MacCready highlighted the system’s importance, noting: “The majority of our calls are on the roadways and so that was what made our decision for us. Highway 7 is a dangerous highway that many drivers know. We’ve had a lot of fatalities and close calls with firefighters.”

Despite no incidents involving the fire team directly, the constant risk posed by the highway’s proximity is a pressing concern for the department.

Enhancing roadside safety response strategies

The department’s strategic approach to responding to highway incidents, known as fend-off positions, involves positioning fire apparatuses or trucks in a way that protects firefighters from oncoming traffic.

This method, combined with the Haas Alert System, represents a comprehensive effort to safeguard firefighters working close to traffic.

MacCready shared optimistic data supporting the technology’s effectiveness, stating: “Studies conducted by Haas Alert have shown that drivers who employ these systems, who employ these apps, can reduce motor vehicle collisions by 90 percent.”

The support for this technology extends beyond the Welsford Fire Department.

The New Brunswick Association of Fire Chiefs (NBFC) has endorsed the use of such safety measures.

Scott Poupart, president of the NBFC, underscored the potential benefits for firefighter safety, especially during highway responses.

“And one of our main areas of risk is obviously highway responses where we’re working in or around traffic. This should help to increase the safety of our members,” Poupart said.

A call for widespread adoption

While the technology is standard in fire apparatuses in parts of the United States, it is still gaining traction in Atlantic Canada.

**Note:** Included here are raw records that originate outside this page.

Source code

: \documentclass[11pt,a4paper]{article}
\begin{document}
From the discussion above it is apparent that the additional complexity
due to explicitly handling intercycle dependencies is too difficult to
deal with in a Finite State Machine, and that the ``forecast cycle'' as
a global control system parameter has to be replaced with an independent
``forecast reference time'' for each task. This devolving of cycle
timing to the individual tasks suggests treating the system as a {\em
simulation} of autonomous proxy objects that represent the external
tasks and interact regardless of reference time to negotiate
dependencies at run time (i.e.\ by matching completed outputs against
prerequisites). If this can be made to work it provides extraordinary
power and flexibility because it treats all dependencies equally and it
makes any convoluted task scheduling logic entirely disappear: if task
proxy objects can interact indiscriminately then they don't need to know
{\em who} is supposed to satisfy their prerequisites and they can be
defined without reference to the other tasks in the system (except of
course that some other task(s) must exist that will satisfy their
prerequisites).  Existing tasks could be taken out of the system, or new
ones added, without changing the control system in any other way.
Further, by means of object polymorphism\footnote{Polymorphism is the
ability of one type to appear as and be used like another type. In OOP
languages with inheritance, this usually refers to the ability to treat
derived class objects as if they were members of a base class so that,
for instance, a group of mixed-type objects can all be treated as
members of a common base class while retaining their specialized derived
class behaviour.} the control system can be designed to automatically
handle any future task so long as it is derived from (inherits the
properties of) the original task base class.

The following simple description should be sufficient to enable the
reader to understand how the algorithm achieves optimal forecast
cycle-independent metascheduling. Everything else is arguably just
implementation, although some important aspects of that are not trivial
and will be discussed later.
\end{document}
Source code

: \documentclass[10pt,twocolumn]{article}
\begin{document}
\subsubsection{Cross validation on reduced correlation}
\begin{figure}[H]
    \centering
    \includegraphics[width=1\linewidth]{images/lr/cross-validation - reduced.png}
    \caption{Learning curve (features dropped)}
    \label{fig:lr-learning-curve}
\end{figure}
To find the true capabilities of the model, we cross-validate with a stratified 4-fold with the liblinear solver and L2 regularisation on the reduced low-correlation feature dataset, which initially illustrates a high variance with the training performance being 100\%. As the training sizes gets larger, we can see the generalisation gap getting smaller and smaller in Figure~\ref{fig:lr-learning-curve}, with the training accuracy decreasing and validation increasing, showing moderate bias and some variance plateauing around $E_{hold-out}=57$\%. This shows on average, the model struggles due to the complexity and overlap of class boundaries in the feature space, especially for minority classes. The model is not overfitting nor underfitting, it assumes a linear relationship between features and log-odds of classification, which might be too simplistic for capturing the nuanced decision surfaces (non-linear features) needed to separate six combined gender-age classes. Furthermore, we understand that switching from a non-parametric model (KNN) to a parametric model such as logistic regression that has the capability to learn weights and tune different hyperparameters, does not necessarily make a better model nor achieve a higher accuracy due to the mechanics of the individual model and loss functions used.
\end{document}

Poupart expressed hope that the success seen in larger centers like Quebec would encourage more widespread adoption in the Maritimes.

The legal requirement in New Brunswick to move over and reduce speed when approaching emergency responders and tow trucks underscores the government’s commitment to safety, yet this new technology offers an additional layer of protection.

Failure to adhere to these laws carries a penalty of a $292 fine and three demerit points, highlighting the seriousness with which roadway safety is regarded.

FSJA Comment

The introduction of the Haas Alert System by the Welsford Fire Department marks a proactive step towards mitigating the dangers faced by firefighters on highways.

By leveraging technology to alert drivers of nearby emergency scenes, the department aims to reduce the risk of accidents, which is especially critical on challenging routes like Highway 7.

The backing of the New Brunswick Association of Fire Chiefs underscores the potential of such technologies to significantly improve emergency response safety measures.

As this technology gains traction, it could lead to a new standard in firefighter safety, emphasizing the importance of innovation and collaboration in addressing the risks associated with roadside emergency responses.